The Draghi Dive - Is He A Democrat, Dictator Or Demagogue?

by: Markos Kaminis


ECB Chairman Mario Draghi addressed the Brussels Economic Forum 2016 this morning, and has had an influence on European and U.S. equity markets today.

The Chairman's speech comes a day after the ECB initiated its Corporate Sector Purchase Program (CSPP), extending ECB monetary policy to the extreme extent seen in Japan and China.

While the public sector lacks creativity and has failed to enact expansionary fiscal policy fast enough, it appears Senor Draghi is compensating with "microeconomic tools" towards growth.

However, I argue this goes too far, and that central banks may lose their balance in their efforts to compensate for the imbalance they perceive in fiscal policy.

Fear not, though, U.S. investors, as our myopic markets are absolutely focused on the apparent free pass given it from the Fed, at least for this week.

European Central Bank (ECB) Chairman Mario Draghi is moving markets this morning. Senor Draghi's speech at the Brussels Economic Forum 2016 this morning is entitled On the Importance of Policy Alignment to Fulfill Our Economic Potential and is highly recommended by this fellow philosopher. It's ironic, because it is a plea for proper policy support from the governing bodies of the eurozone.
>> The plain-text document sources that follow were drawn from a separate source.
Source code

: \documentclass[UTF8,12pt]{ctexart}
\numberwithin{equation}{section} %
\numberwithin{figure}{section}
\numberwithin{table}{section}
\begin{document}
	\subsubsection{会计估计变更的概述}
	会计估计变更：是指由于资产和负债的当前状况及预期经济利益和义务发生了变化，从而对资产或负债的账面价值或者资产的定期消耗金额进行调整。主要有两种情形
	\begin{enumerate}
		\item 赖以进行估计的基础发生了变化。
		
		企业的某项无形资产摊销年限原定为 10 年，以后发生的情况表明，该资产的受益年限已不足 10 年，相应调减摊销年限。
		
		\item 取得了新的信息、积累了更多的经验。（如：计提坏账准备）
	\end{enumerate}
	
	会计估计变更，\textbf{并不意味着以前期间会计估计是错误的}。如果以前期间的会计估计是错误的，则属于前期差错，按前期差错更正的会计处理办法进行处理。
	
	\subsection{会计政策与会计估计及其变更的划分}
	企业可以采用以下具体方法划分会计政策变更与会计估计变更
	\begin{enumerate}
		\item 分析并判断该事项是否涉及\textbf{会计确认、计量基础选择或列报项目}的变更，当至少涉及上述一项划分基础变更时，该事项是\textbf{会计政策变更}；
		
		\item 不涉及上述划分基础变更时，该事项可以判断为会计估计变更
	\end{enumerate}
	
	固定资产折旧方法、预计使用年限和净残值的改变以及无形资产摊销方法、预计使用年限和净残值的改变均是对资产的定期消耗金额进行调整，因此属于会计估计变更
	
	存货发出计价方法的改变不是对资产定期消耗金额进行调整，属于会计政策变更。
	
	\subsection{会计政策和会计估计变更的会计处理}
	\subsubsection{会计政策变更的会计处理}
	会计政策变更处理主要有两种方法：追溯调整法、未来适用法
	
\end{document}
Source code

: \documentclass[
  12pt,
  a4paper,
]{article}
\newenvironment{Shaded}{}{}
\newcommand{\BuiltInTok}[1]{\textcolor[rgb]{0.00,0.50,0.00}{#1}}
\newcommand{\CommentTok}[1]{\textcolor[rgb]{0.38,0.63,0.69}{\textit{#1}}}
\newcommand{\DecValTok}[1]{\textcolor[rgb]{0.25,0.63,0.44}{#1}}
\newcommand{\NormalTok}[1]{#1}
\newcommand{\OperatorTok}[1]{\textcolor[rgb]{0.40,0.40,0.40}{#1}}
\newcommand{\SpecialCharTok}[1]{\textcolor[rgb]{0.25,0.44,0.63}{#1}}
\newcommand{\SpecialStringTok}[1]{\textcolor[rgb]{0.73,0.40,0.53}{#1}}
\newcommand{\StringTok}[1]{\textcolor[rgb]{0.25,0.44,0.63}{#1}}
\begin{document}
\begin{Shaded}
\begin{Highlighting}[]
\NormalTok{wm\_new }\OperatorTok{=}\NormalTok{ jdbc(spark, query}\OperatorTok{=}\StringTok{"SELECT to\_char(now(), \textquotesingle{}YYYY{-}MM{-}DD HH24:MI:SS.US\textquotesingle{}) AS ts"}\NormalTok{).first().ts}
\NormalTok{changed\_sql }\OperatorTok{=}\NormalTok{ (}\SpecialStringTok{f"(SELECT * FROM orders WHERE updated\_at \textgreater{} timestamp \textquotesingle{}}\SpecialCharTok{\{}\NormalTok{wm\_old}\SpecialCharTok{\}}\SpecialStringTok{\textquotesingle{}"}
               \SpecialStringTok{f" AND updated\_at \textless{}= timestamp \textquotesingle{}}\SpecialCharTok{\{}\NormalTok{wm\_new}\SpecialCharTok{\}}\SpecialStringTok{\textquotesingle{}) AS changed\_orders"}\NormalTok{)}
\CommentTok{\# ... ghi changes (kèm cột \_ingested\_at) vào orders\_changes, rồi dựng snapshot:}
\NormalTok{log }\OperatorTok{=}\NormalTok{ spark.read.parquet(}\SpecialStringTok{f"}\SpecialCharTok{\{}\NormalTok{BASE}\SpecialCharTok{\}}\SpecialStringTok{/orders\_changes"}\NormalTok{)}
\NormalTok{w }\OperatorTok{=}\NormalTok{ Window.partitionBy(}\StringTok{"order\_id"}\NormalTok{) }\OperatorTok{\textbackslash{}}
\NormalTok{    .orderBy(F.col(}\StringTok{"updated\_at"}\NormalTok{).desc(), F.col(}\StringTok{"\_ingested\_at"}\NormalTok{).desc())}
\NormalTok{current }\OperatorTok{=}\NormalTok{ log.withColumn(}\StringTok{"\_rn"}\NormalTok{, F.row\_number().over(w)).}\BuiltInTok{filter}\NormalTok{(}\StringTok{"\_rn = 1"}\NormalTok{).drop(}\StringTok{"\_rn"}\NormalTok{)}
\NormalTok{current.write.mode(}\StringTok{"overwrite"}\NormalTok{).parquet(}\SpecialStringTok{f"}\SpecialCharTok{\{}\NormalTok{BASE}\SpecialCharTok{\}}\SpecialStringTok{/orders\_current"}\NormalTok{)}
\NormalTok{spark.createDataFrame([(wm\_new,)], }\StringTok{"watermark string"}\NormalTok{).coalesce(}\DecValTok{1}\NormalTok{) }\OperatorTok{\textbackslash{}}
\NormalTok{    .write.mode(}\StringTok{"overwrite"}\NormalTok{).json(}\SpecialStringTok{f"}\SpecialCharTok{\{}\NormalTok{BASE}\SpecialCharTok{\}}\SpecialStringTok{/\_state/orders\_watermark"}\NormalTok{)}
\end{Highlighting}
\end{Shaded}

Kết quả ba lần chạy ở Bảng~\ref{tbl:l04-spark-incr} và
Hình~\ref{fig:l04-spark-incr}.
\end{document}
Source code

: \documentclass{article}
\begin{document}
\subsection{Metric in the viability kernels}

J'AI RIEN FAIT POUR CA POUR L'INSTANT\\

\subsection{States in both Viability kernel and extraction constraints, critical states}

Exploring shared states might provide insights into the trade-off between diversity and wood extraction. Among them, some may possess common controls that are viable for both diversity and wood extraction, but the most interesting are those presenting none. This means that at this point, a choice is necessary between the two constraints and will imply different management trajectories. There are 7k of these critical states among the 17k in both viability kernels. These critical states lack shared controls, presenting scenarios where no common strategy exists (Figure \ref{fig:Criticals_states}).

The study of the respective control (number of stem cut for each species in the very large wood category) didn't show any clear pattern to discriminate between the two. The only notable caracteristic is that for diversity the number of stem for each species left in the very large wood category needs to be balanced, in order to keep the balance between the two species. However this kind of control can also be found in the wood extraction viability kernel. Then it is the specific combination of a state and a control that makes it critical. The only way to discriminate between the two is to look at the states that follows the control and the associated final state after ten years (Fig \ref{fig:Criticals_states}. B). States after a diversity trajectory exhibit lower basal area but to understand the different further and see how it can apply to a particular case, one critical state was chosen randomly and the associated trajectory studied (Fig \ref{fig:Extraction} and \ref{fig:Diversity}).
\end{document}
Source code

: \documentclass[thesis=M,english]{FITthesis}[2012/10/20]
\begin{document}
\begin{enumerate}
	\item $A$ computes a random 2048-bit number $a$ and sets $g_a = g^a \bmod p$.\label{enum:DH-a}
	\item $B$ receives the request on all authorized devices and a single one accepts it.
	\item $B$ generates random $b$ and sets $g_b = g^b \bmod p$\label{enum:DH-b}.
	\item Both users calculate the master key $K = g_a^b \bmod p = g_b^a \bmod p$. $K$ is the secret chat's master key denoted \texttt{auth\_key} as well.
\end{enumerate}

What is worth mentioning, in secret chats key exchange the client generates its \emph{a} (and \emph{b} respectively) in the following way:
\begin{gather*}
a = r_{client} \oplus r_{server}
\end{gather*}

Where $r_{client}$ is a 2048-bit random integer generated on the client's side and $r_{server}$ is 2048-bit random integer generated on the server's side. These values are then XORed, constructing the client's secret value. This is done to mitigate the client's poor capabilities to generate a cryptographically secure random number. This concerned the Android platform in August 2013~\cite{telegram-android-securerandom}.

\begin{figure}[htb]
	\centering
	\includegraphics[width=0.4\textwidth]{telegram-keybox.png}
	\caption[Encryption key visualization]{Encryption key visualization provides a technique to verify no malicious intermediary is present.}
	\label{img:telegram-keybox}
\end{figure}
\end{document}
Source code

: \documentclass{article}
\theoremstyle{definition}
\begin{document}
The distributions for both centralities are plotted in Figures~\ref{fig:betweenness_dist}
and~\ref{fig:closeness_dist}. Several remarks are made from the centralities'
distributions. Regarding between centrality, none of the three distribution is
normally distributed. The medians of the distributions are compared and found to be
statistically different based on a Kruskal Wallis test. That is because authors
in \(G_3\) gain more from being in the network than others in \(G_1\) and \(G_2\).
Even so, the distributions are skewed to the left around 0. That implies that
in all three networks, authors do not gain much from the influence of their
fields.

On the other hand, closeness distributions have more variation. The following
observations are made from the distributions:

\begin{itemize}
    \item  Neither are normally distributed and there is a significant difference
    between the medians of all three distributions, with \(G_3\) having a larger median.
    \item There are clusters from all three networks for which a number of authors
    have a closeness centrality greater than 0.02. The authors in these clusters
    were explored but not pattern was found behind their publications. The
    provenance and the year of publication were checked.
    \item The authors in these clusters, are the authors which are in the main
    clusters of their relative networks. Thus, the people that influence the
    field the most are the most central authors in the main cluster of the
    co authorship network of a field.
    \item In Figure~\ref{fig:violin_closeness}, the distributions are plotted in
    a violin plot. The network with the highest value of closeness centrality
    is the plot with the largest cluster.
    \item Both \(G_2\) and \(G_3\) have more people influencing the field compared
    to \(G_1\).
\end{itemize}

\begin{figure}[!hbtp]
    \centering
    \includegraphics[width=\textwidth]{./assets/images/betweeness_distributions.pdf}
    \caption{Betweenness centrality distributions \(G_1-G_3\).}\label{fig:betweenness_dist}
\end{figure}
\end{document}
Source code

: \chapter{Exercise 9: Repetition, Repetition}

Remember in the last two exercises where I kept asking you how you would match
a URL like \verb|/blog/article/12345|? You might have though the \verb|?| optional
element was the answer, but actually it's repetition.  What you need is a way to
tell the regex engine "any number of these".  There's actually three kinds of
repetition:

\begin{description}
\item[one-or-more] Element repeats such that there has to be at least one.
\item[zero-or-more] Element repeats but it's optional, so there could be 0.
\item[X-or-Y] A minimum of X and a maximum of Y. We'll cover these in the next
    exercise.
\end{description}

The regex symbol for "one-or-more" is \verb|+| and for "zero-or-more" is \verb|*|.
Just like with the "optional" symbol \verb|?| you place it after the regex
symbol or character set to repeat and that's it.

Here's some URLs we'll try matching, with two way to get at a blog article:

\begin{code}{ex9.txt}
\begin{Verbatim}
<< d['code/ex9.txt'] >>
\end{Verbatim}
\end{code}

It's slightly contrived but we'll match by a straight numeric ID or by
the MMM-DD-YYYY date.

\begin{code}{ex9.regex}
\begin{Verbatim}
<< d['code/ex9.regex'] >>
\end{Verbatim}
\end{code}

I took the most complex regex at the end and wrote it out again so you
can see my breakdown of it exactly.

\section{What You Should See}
However, it comes at the same time he is enacting extraordinary measures that extend the central bank's powers to suspect length. The feeling here is that Mr. Draghi is trying to compensate for the failings of fiscal policy, but the risk is that he will go too far and lose monetary policy balance in the process. His hope for democratic congruence toward progress survives, but his confidence in the union's ability to get there fast enough is short.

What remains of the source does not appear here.